Experten wurden gefragt, ob das Verbot ein effektives Mittel ist oder nur ein politisches Manöver darstellt. Die zentralen Fragen sind, ob das geplante Verbot tatsächlich zum Klimaschutz beiträgt oder ob es andere Wege gibt, um den Verkehr nachhaltiger zu gestalten.
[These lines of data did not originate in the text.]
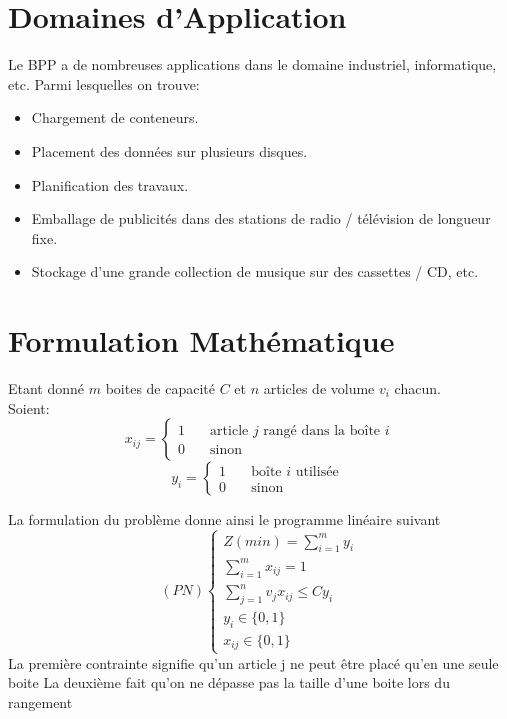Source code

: \documentclass[12pt]{article}
\begin{document}
    \section{Domaines d'Application}
Le BPP a de nombreuses applications dans le domaine industriel, informatique, etc. Parmi lesquelles on trouve:
    \renewcommand{\labelitemi}{$\circ$}  
    \begin{itemize}
        \item Chargement de conteneurs.
        \item Placement des données sur plusieurs disques.
        \item Planification des travaux.
        \item Emballage de publicités dans des stations de radio / télévision de longueur fixe.
        \item Stockage d’une grande collection de musique sur des cassettes / CD, etc.
    \end{itemize}
    \section{Formulation Mathématique}
    Etant donné \(m\) boites de capacité \(C\) et \(n\) articles de volume \(v_i\) chacun. \\
    Soient: 
    \[ x_{ij} =
        \begin{cases}
            1  & \quad \text{article } j \text{ rangé dans la boîte } i \\
            0  & \quad \text{sinon } 
        \end{cases}
    \]
\[ y_i =
    \begin{cases}
        1  & \quad \text{boîte } i \text{ utilisée } \\
        0  & \quad \text{sinon } 
    \end{cases}
\]

La formulation du problème donne ainsi le programme linéaire suivant
\[(PN)
    \begin{cases}
        Z(min) = \displaystyle\sum_{i=1}^{m} y_i \\
        \displaystyle\sum_{i=1}^{m} x_{ij}  = 1 \\
        \displaystyle\sum_{j=1}^{n} v_j x_{ij} \le C y_i \\
        y_i \in \{0,1\} \\
        x_{ij} \in \{0,1\} 
    \end{cases}
\]  
La première contrainte signifie qu’un article j ne peut être placé qu’en une seule boite
La deuxième fait qu’on ne dépasse pas la taille d’une boite lors du rangement
\end{document}
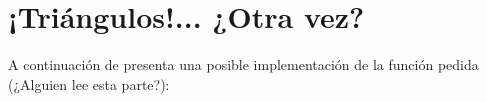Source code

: \section{¡Triángulos!... ¿Otra vez?}

A continuación de presenta una posible implementación de la función pedida (¿Alguien lee esta parte?):
  

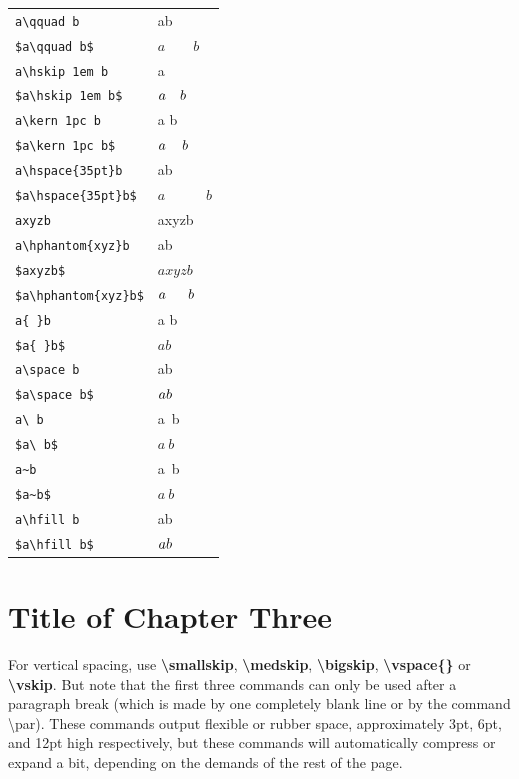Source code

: \documentclass[12pt,openright]{book}
\begin{document}
\begin{center}
\begin{longtable}{p{}p{}}
  \verb|a\qquad b|               & a\qquad b \\
  \verb|$a\qquad b$|             & $a\qquad b$ \\
  \verb|a\hskip 1em b|           & a\hskip 1em b \\
  \verb|$a\hskip 1em b$|         & $a\hskip 1em b$ \\
  \verb|a\kern 1pc b|            & a\kern 1pc b \\
  \verb|$a\kern 1pc b$|          & $a\kern 1pc b$ \\
  \verb|a\hspace{35pt}b|         & a\hspace{35pt}b \\
  \verb|$a\hspace{35pt}b$|       & $a\hspace{35pt}b$ \\
  \verb|axyzb|                   & axyzb \\
  \verb|a\hphantom{xyz}b|        & a\hphantom{xyz}b \\
  \verb|$axyzb$|                 & $axyzb$ \\
  \verb|$a\hphantom{xyz}b$|      & $a\hphantom{xyz}b$ \\
  \verb|a{ }b|                   & a{ }b \\
  \verb|$a{ }b$|                 & $a{ }b$ \\
  \verb|a\space b|               & a\space b \\
  \verb|$a\space b$|             & $a\space b$ \\
  \verb|a\ b|                    & a\ b \\
  \verb|$a\ b$|                  & $a\ b$ \\
  \verb|a~b|                     & a~b \\
  \verb|$a~b$|                   & $a~b$ \\
  \verb|a\hfill b|               & a\hfill b \\
  \verb|$a\hfill b$|             & $a\hfill b$ \\
\end{longtable}
\end{center}

\chapter{Title of Chapter Three}

For vertical spacing, use \textbf{\textbackslash smallskip}, \textbf{\textbackslash medskip}, \textbf{\textbackslash bigskip}, \textbf{\textbackslash vspace\{\}} or \textbf{\textbackslash vskip}. But note that the first three commands can only be used after a paragraph break (which is made by one completely blank line or by the command \textbackslash par). These commands output flexible or rubber space, approximately 3pt, 6pt, and 12pt high respectively, but these commands will automatically compress or expand a bit, depending on the demands of the rest of the page.
\end{document}
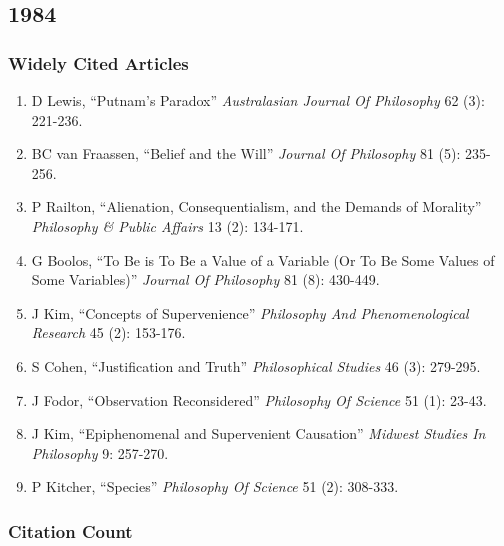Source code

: \documentclass[
  10pt,
  letterpaper,
  DIV=11,
  numbers=noendperiod,
  twoside]{scrartcl}
\providecommand{\tightlist}{%
  \setlength{\itemsep}{0pt}\setlength{\parskip}{0pt}}\usepackage{longtable,booktabs,array}
\begin{document}
\newpage

\subsection{1984}\label{section-8}

\subsubsection*{Widely Cited Articles}\label{widely-cited-articles-8}

\begin{enumerate}
\def\labelenumi{\arabic{enumi}.}
\tightlist
\item
  D Lewis, ``Putnam's Paradox'' \emph{Australasian Journal Of
  Philosophy} 62 (3): 221-236.
\item
  BC van Fraassen, ``Belief and the Will'' \emph{Journal Of Philosophy}
  81 (5): 235-256.
\item
  P Railton, ``Alienation, Consequentialism, and the Demands of
  Morality'' \emph{Philosophy \& Public Affairs} 13 (2): 134-171.
\item
  G Boolos, ``To Be is To Be a Value of a Variable (Or To Be Some Values
  of Some Variables)'' \emph{Journal Of Philosophy} 81 (8): 430-449.
\item
  J Kim, ``Concepts of Supervenience'' \emph{Philosophy And
  Phenomenological Research} 45 (2): 153-176.
\item
  S Cohen, ``Justification and Truth'' \emph{Philosophical Studies} 46
  (3): 279-295.
\item
  J Fodor, ``Observation Reconsidered'' \emph{Philosophy Of Science} 51
  (1): 23-43.
\item
  J Kim, ``Epiphenomenal and Supervenient Causation'' \emph{Midwest
  Studies In Philosophy} 9: 257-270.
\item
  P Kitcher, ``Species'' \emph{Philosophy Of Science} 51 (2): 308-333.
\end{enumerate}

\subsubsection*{Citation Count}\label{citation-count-8}
\end{document}
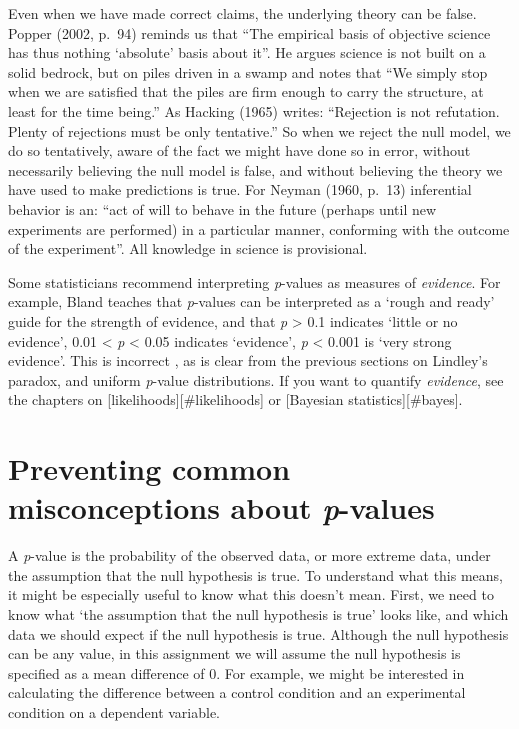 \documentclass[
]{krantz}
\begin{document}
Even when we have made correct claims, the underlying theory can be false. Popper (2002, p.~94) reminds us that ``The empirical basis of objective science has thus nothing `absolute' basis about it''. He argues science is not built on a solid bedrock, but on piles driven in a swamp and notes that ``We simply stop when we are satisfied that the piles are firm enough to carry the structure, at least for the time being.'' As Hacking (1965) writes: ``Rejection is not refutation. Plenty of rejections must be only tentative.'' So when we reject the null model, we do so tentatively, aware of the fact we might have done so in error, without necessarily believing the null model is false, and without believing the theory we have used to make predictions is true. For Neyman (1960, p.~13) inferential behavior is an: ``act of will to behave in the future (perhaps until new experiments are performed) in a particular manner, conforming with the outcome of the experiment''. All knowledge in science is provisional.

Some statisticians recommend interpreting \emph{p}-values as measures of \emph{evidence}. For example, Bland \citeyearpar{bland_introduction_2015} teaches that \emph{p}-values can be interpreted as a `rough and ready' guide for the strength of evidence, and that \emph{p} \textgreater{} 0.1 indicates `little or no evidence', 0.01 \textless{} \emph{p} \textless{} 0.05 indicates `evidence', \emph{p} \textless{} 0.001 is `very strong evidence'. This is incorrect \citep{lakens_why_2022}, as is clear from the previous sections on Lindley's paradox, and uniform \emph{p}-value distributions. If you want to quantify \emph{evidence}, see the chapters on {[}likelihoods{]}{[}\#likelihoods{]} or {[}Bayesian statistics{]}{[}\#bayes{]}.

\hypertarget{misconceptions}{%
\section{\texorpdfstring{Preventing common misconceptions about \emph{p}-values}{Preventing common misconceptions about p-values}}\label{misconceptions}}

A \emph{p}-value is the probability of the observed data, or more extreme data, under the assumption that the null hypothesis is true. To understand what this means, it might be especially useful to know what this doesn't mean. First, we need to know what `the assumption that the null hypothesis is true' looks like, and which data we should expect if the null hypothesis is true. Although the null hypothesis can be any value, in this assignment we will assume the null hypothesis is specified as a mean difference of 0. For example, we might be interested in calculating the difference between a control condition and an experimental condition on a dependent variable.
\end{document}
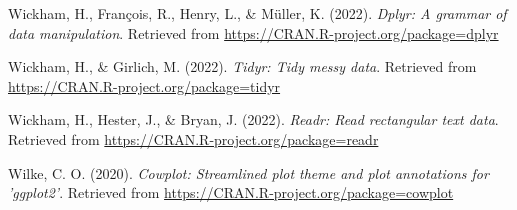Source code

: \documentclass[
  man]{apa6}
\newlength{\cslhangindent}
\newlength{\cslentryspacingunit} %
\newenvironment{CSLReferences}[2] %
 {%
  \setlength{\parindent}{0pt}
  \ifodd #1
  \let\oldpar\par
  \def\par{\hangindent=\cslhangindent\oldpar}
  \fi
  \setlength{\parskip}{#2\cslentryspacingunit}
 }%
 {}
\begin{document}
\begin{CSLReferences}{1}{0}
\leavevmode{}%
Wickham, H., François, R., Henry, L., \& Müller, K. (2022). \emph{Dplyr: A grammar of data manipulation}. Retrieved from \url{https://CRAN.R-project.org/package=dplyr}

\leavevmode{}%
Wickham, H., \& Girlich, M. (2022). \emph{Tidyr: Tidy messy data}. Retrieved from \url{https://CRAN.R-project.org/package=tidyr}

\leavevmode{}%
Wickham, H., Hester, J., \& Bryan, J. (2022). \emph{Readr: Read rectangular text data}. Retrieved from \url{https://CRAN.R-project.org/package=readr}

\leavevmode{}%
Wilke, C. O. (2020). \emph{Cowplot: Streamlined plot theme and plot annotations for 'ggplot2'}. Retrieved from \url{https://CRAN.R-project.org/package=cowplot}

\end{CSLReferences}
\end{document}
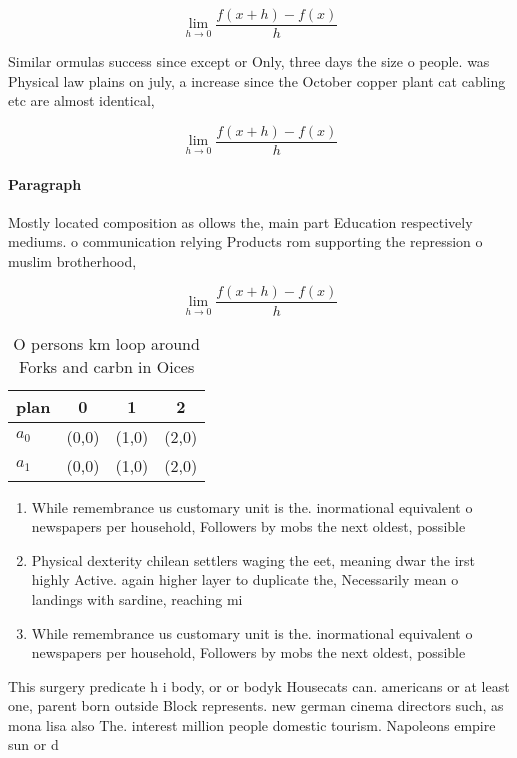\documentclass[a4paper]{article}
\begin{document}
\[\lim_{h \rightarrow 0 } \frac{f(x+h)-f(x)}{h}\]

Similar ormulas success since except or Only, three days the size o people. was Physical law plains on july, a increase since the October copper plant cat cabling etc are almost identical, 

\[\lim_{h \rightarrow 0 } \frac{f(x+h)-f(x)}{h}\]

\paragraph{Paragraph}
Mostly located composition as ollows the, main part Education respectively mediums. o communication relying Products rom supporting the repression o muslim brotherhood, 


\[\lim_{h \rightarrow 0 } \frac{f(x+h)-f(x)}{h}\]

\begin{table}
\begin{adjustbox}{width=0.5\columnwidth}
\begin{tabular}{|l|l|l|l|}
\hline
\textbf{plan} & \multicolumn{1}{c|}{\textbf{0}} & \multicolumn{1}{c|}{\textbf{1}} & \multicolumn{1}{c|}{\textbf{2}} \\ \hline
\textbf{$a_0$}  & (0,0) & (1,0) & (2,0) \\ \hline
\textbf{$a_1$}  & (0,0) & (1,0) & (2,0) \\ \hline
\end{tabular}
\end{adjustbox}
\caption{O persons km loop around Forks and carbn in Oices
}
\end{table}

\begin{enumerate}
\item While remembrance us customary unit is the. inormational equivalent o newspapers per household, Followers by mobs the next oldest, possible

\item Physical dexterity chilean settlers waging the eet, meaning dwar the irst highly Active. again higher layer to duplicate the, Necessarily mean o landings with sardine, reaching mi

\item While remembrance us customary unit is the. inormational equivalent o newspapers per household, Followers by mobs the next oldest, possible

\end{enumerate}

This surgery predicate h i body, or or bodyk Housecats can. americans or at least one, parent born outside Block represents. new german cinema directors such, as mona lisa also The. interest million people domestic tourism. Napoleons empire sun or d
\end{document}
Es wäre wichtig zu kommunizieren, dass Benzinpreise steigen werden
Es gibt Pläne, den Übergang zu Elektrofahrzeugen bis 2050 voranzutreiben. Dies zielt darauf ab, die Klimaziele der EU zu unterstützen. Dies bedeutet nicht, dass ab 2035 das Fahren mit Verbrennern vollständig verboten wird, sondern es soll den Wechsel der Fahrzeugflotten fördern. Dies ist ein erheblicher Schritt zur Reduzierung von Emissionen und zur Förderung nachhaltiger Mobilität.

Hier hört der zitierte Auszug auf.